As I blogged a week ago or so here on the CAPs game blogs, I calculated these for the S&P going by Zacks Research Wizard output and filing in the blanks in the Zacks data with data from Yahoo Finance.
price/book: 1.8
price/sales: 0.9
price/earnings (forward): 12.6
price/earnings (current year): 14.5
GMX pointed out that estimates are not GAAP earnings, and there we go... discussion over, flame war between bears arguing that stocks are 10x overpriced and bulls arguing that its cheap seems to be the only likely outcome for a discussion based on p/e.
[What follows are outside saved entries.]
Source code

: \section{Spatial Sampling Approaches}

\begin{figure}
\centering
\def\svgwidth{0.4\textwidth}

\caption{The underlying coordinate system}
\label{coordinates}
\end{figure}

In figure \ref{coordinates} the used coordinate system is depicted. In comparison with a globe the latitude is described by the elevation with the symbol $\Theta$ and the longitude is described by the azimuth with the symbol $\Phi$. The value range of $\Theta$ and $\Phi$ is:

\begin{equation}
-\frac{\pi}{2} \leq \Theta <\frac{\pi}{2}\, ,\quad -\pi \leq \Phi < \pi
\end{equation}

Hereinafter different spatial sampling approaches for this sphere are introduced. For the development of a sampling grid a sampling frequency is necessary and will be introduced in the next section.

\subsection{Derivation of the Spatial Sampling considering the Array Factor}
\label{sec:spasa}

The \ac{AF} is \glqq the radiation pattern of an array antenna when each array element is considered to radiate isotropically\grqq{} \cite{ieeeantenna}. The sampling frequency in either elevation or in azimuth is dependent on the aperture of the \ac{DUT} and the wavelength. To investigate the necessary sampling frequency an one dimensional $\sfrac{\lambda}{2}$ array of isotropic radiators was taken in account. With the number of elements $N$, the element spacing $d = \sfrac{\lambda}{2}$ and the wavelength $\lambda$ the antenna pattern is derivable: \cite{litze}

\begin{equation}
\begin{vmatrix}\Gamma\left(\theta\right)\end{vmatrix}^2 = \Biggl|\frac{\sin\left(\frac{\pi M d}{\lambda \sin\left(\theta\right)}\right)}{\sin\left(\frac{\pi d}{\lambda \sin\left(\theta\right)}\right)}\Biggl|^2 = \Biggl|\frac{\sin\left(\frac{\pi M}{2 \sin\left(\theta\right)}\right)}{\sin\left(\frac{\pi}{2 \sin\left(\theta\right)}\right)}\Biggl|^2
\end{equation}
I spent many hours last night surfing the web and crunching numbers yet again. I found some very nice resources including:
http://www.barra.com/Research/fund_charts.asp this very nifty link allows you to make plots for various indices over various time periods for various valuations. Downside: it ends in 2005
http://www.comstockfunds.com/files/NLPP00000/030b.pdf This very nifty file shows the price/book of the S&P over the last 32 years. The average value is 2.4, they report more optimistically (i.e., cheaper) than I do that current elvels are about 1.6-1.7. Their graph shows 1.7, but the S&P is lower now than on the last date of the graph.
Comstock Funds are more or less permabears. Basically every article and post on their website is bearish, they advocate shorting today (i think, read for yourself, odn't take my word for it), they lost alot of money shorting the NASDAQ bubble (they may well have ultimately made a ton of money ont hat too, but they were really early in shorting it at any rate), and they would make all but the most extreme bears happy with their commentary. But they have a cheaper value for the S&P than I do. So lets just take their word for it.
From their chart, the S&P is at a lower price/book than at any time since Black Monday in 1987. Thats a 22 year low, its well lower than the historical average of 2.4 (the 50 year historical average, BTW, is closer to 2.6).
At the march lows the price/book was cheaper than at any point since 1982, the onset of a nearly 20 year bull market.
EXTREMELY INTERESTINGLY, in the 2002 bear market stocks never dipped to the average (almost, but not quite), and never went below it. This time, even after the recent "rally", we are well below the average.
From the barra funds link, current price/slaes of the S&P (0.9) is as low as any time since the recessoin/bear market in 1991. An 18 year low. At the march lows it was at a 25 year low. Lower than black monday.
From the barra funds link, current price/book of the S&P (1.7) is at about a 25 year low, lwoever than any time since BEFORE black monday. At the march lows this was comparable to the 1981 lows, and lower than any other time ont he graph.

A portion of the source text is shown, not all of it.